Dari pengalaman ini, saya mulai bertanya-tanya, "Apa yang bisa saya lakukan?" Saya tidak memiliki kekuatan besar atau posisi yang bisa langsung mengubah keadaan, tetapi saya belajar bahwa ada hal-hal kecil yang bisa saya lakukan, seperti menyebarkan informasi dan meningkatkan kesadaran. Saya mulai lebih aktif menulis dan berbagi tentang pentingnya menjaga lingkungan, terutama di media sosial. Saya percaya bahwa, meskipun suara saya kecil, jika kita bersatu, kita bisa membawa perubahan. Terkadang, yang dibutuhkan hanyalah keberanian untuk berbicara, sama seperti yang dilakukan Salim Kancil. Dan ya, saya tahu itu terdengar klise, tapi begitulah kenyataannya.
Mengenang kasus Salim Kancil juga membuat saya lebih sadar tentang betapa besar peran korupsi dalam masalah seperti ini. Korupsi di tingkat lokal memungkinkan penambang ilegal untuk beroperasi dengan bebas, sementara masyarakat dibiarkan menderita. Korupsi yang berakar kuat ini memerlukan tindakan tegas, baik dari pemerintah maupun masyarakat. Saya jadi berpikir, mungkin jika tidak ada korupsi di desa itu, Salim Kancil masih bisa hidup dan bekerja di tanahnya dengan tenang.
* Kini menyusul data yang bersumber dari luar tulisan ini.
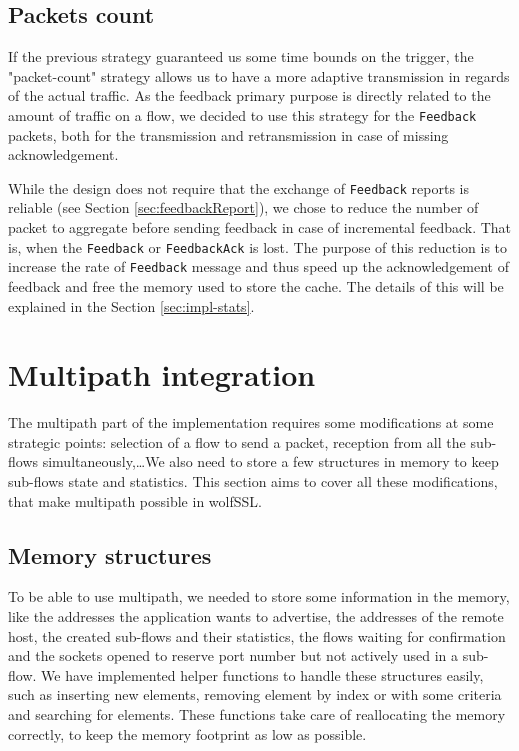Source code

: \subsection{Packets count}

If the previous strategy guaranteed us some time bounds on the trigger, the "packet-count" strategy allows us to have a more adaptive transmission in regards of the actual traffic. As the feedback primary purpose is directly related to the amount of traffic on a flow, we decided to use this strategy for the \texttt{Feedback} packets, both for the transmission and retransmission in case of missing acknowledgement.

While the design does not require that the exchange of \texttt{Feedback} reports is reliable (see Section \ref{sec:feedbackReport}), we chose to reduce the number of packet to aggregate before sending feedback in case of incremental feedback. That is, when the \texttt{Feedback} or \texttt{FeedbackAck} is lost. The purpose of this reduction is to increase the rate of \texttt{Feedback} message and thus speed up the acknowledgement of feedback and free the memory used to store the cache. The details of this will be explained in the Section \ref{sec:impl-stats}.

\section{Multipath integration}

The multipath part of the implementation requires some modifications at some strategic points: selection of a flow to send a packet, reception from all the sub-flows simultaneously,\dots We also need to store a few structures in memory to keep sub-flows state and statistics. This section aims to cover all these modifications, that make multipath possible in wolfSSL.

\subsection{Memory structures}

To be able to use multipath, we needed to store some information in the memory, like the addresses the application wants to advertise, the addresses of the remote host, the created sub-flows and their statistics, the flows waiting for confirmation and the sockets opened to reserve port number but not actively used in a sub-flow. We have implemented helper functions to handle these structures easily, such as inserting new elements, removing element by index or with some criteria and searching for elements. These functions take care of reallocating the memory correctly, to keep the memory footprint as low as possible.

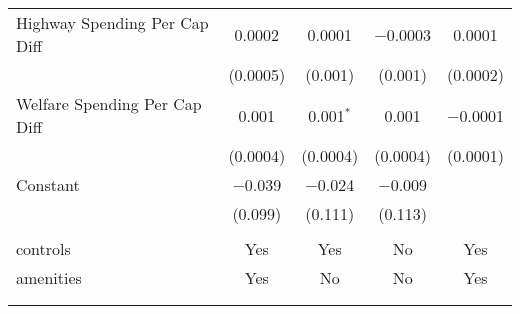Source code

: \begin{table}[!htbp]
\begin{tabular}{@{\extracolsep{5pt}}lcccc}
  Highway Spending Per Cap Diff & 0.0002 & 0.0001 & $-$0.0003 & 0.0001 \\ 
  & (0.0005) & (0.001) & (0.001) & (0.0002) \\ 
  Welfare Spending Per Cap Diff & 0.001 & 0.001$^{*}$ & 0.001 & $-$0.0001 \\ 
  & (0.0004) & (0.0004) & (0.0004) & (0.0001) \\ 
  Constant & $-$0.039 & $-$0.024 & $-$0.009 &  \\ 
  & (0.099) & (0.111) & (0.113) &  \\ 
 \hline \\[-1.8ex] 
controls & Yes & Yes & No & Yes \\ 
amenities & Yes & No & No & Yes \\ 
\hline \\[-1.8ex] 
\hline 
\hline \\[-1.8ex] 
\end{tabular} 
\end{table} 
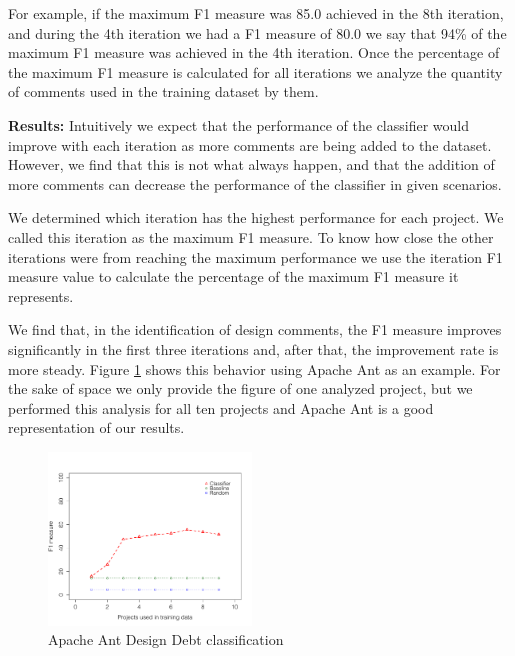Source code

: For example, if the maximum F1 measure was 85.0 achieved in the 8th iteration, and during the 4th iteration we had a F1 measure of 80.0 we say that 94\% of the maximum F1 measure was achieved in the 4th iteration. Once the percentage of the maximum F1 measure is calculated for all iterations we analyze the quantity of comments used in the training dataset by them. 

\vspace{1mm}
\noindent \textbf{Results:} Intuitively we expect that the performance of the classifier would improve with each iteration as more comments are being added to the dataset. However, we find that this is not what always happen, and that the addition of more comments can decrease the performance of the classifier in given scenarios.

We determined which iteration has the highest performance for each project. We called this iteration as the maximum F1 measure. To know how close the other iterations were from reaching the maximum performance we use the iteration F1 measure value to calculate the percentage of the maximum F1 measure it represents.

We find that, in the identification of design \SATD comments, the F1 measure improves significantly in the first three iterations and, after that, the improvement rate is more steady. Figure \ref{fig:design_ant_result} shows this behavior using Apache Ant as an example. For the sake of space we only provide the figure of one analyzed project, but we performed this analysis for all ten projects and Apache Ant is a good representation of our results. 


\begin{figure}[thb!]
  \centering
  \includegraphics[width = 0.48\textwidth]{figures/design_ant.pdf}
  \vspace{-3mm}
  \caption{Apache Ant Design Debt classification}
  \label{fig:design_ant_result}
\end{figure}

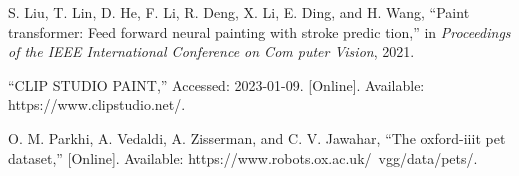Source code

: \documentclass{mva_style}
\begin{document}
\begin{thebibliography}{99}
S. Liu, T. Lin, D. He, F. Li, R. Deng, X. Li, E. Ding, and H. Wang,
“Paint transformer: Feed forward neural painting with stroke predic
tion,” in \textit{Proceedings of the IEEE International Conference on Com
puter Vision}, 2021.


“CLIP STUDIO PAINT,” Accessed: 2023-01-09. [Online]. Available: https://www.clipstudio.net/.

O. M. Parkhi, A. Vedaldi, A. Zisserman, and C. V. Jawahar, “The
oxford-iiit pet dataset,” [Online]. Available: https://www.robots.ox.ac.uk/~vgg/data/pets/.

\end{thebibliography}
\end{document}
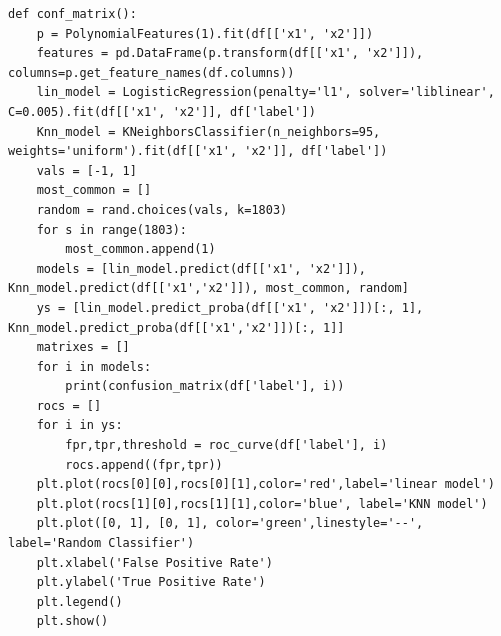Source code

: \documentclass[11pt]{article} %
\begin{document}
\begin{verbatim}
def conf_matrix():
    p = PolynomialFeatures(1).fit(df[['x1', 'x2']])
    features = pd.DataFrame(p.transform(df[['x1', 'x2']]), columns=p.get_feature_names(df.columns))
    lin_model = LogisticRegression(penalty='l1', solver='liblinear', C=0.005).fit(df[['x1', 'x2']], df['label'])
    Knn_model = KNeighborsClassifier(n_neighbors=95, weights='uniform').fit(df[['x1', 'x2']], df['label'])
    vals = [-1, 1]
    most_common = []
    random = rand.choices(vals, k=1803)
    for s in range(1803):
        most_common.append(1)
    models = [lin_model.predict(df[['x1', 'x2']]), Knn_model.predict(df[['x1','x2']]), most_common, random]
    ys = [lin_model.predict_proba(df[['x1', 'x2']])[:, 1], Knn_model.predict_proba(df[['x1','x2']])[:, 1]]
    matrixes = []
    for i in models:
        print(confusion_matrix(df['label'], i))
    rocs = []
    for i in ys:
        fpr,tpr,threshold = roc_curve(df['label'], i)
        rocs.append((fpr,tpr))
    plt.plot(rocs[0][0],rocs[0][1],color='red',label='linear model')
    plt.plot(rocs[1][0],rocs[1][1],color='blue', label='KNN model')
    plt.plot([0, 1], [0, 1], color='green',linestyle='--', label='Random Classifier')
    plt.xlabel('False Positive Rate')
    plt.ylabel('True Positive Rate')
    plt.legend()
    plt.show()

\end{verbatim}
\end{document}
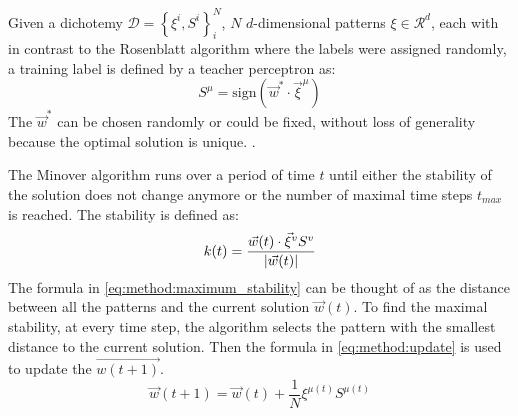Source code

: Given a dichotemy $\mathcal{D} = \left\{\xi^i, S^i \right\}_{i}^{N}$, $N$ $d$-dimensional patterns $\xi \in \mathcal{R}^d$, each with in contrast to the Rosenblatt algorithm where the labels were assigned randomly, a training label is defined by a teacher perceptron as:
\begin{equation}
	S^\mu = \text{sign}(\vec{w}^* \cdot {\vec{\xi}}^{\mu})
\end{equation}
The $\vec{w}^*$ can be chosen randomly or could be fixed, without loss of generality because the optimal solution is unique. .

The Minover algorithm runs over a period of time $t$ until either the stability of the solution does not change anymore or the number of maximal time steps $t_{max}$ is reached. The  stability is defined as: 
\begin{equation}\label{eq:method:maximum_stability}
\mathnormal{k}(t) = \frac{\vec{w}(t) \cdot \vec{\xi}^v S^v}{|\vec{w}(t)|}
\end{equation} 
The formula in \eqref{eq:method:maximum_stability} can be thought of as the distance between all the patterns and the current solution $\vec{w}(t)$. To find the maximal stability, at every time step, the algorithm selects the pattern with the smallest distance to the current solution. Then the formula in \eqref{eq:method:update} is used to update the $\vec{w(t + 1)}$.
\begin{equation}\label{eq:method:update}
	\vec{w}(t + 1) = \vec{w}(t) + \frac{1}{N} \xi^{\mu(t)} S^{\mu(t)} 
\end{equation}
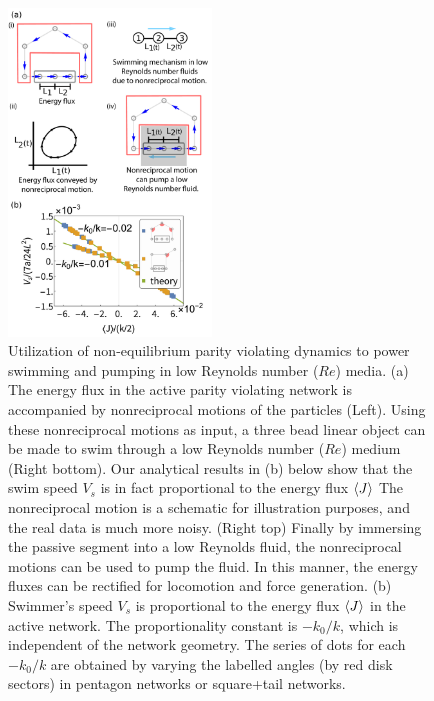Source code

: \documentclass[
 preprint,
 preprintnumbers,
 amsmath,amssymb,
 aps,
 pre,
 longbibliography,
 superscriptaddress,
 10pt, twocolumn
]{revtex4-1}
\begin{document}
\begin{figure}[h!]
	\centering
	\includegraphics[width=0.48\textwidth]{swimmer_1.pdf}
    \caption{Utilization of non-equilibrium parity violating dynamics to power swimming and pumping in low Reynolds number ($Re$) media.
    (a) The energy flux in the active parity violating network is accompanied by nonreciprocal motions of the particles (Left). Using these nonreciprocal motions as input, a three bead linear object can be made to swim through a low Reynolds number ($Re$) medium (Right bottom). Our analytical results in (b) below show that the swim speed $V_s$ is in fact proportional to the energy flux $\expval{J}$ The nonreciprocal motion is a schematic for illustration purposes, and the real data is much more noisy. (Right top) Finally by immersing the passive segment into a low Reynolds fluid, the nonreciprocal motions can be used to pump the fluid. In this manner, the energy fluxes can be rectified for locomotion and force generation. 
    (b) Swimmer's speed $V_s$ is proportional to the energy flux $\expval{J}$ in the active network. The proportionality constant is $-k_0/k$, which is independent of the network geometry. The series of dots for each $-k_0/k$ are obtained by varying the labelled angles (by red disk sectors) in pentagon networks or square+tail networks.
    }
    \label{fig:swimmer}
\end{figure}
\end{document}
Tapi kenyataannya, kejahatan korupsi ini telah merenggut lebih dari sekadar sumber daya alam; ia telah merenggut nyawa.
Sembilan tahun telah berlalu, dan meskipun beberapa pelaku sudah dijatuhi hukuman, kita tidak bisa mengatakan bahwa keadilan telah sepenuhnya ditegakkan. Keadilan, dalam arti yang lebih luas, adalah memastikan bahwa tragedi seperti ini tidak akan terulang lagi. Ini berarti memberdayakan masyarakat untuk melindungi lingkungan mereka, memberantas korupsi di tingkat akar rumput, dan memastikan bahwa suara rakyat kecil tidak lagi diabaikan. Apakah ini mungkin tercapai? Saya tidak tahu pasti, tapi saya yakin bahwa selama masih ada orang-orang yang peduli dan berani, harapan itu selalu ada.
Sembilan tahun setelah kasus ini, saya ingin kita tidak melupakannya. Karena jika kita melupakannya, bukan hanya Salim Kancil yang kita biarkan terkubur dalam sejarah, tetapi juga semua nilai yang dia perjuangkan: keadilan, keberanian, dan cinta terhadap tanah air. Kalau dipikir-pikir, mungkin apa yang paling menakutkan bukanlah para penambang ilegal atau koruptor, tapi bagaimana mudahnya kita, sebagai masyarakat, melupakan.
Dan sejujurnya, itu yang paling ingin saya hindari—melupakan.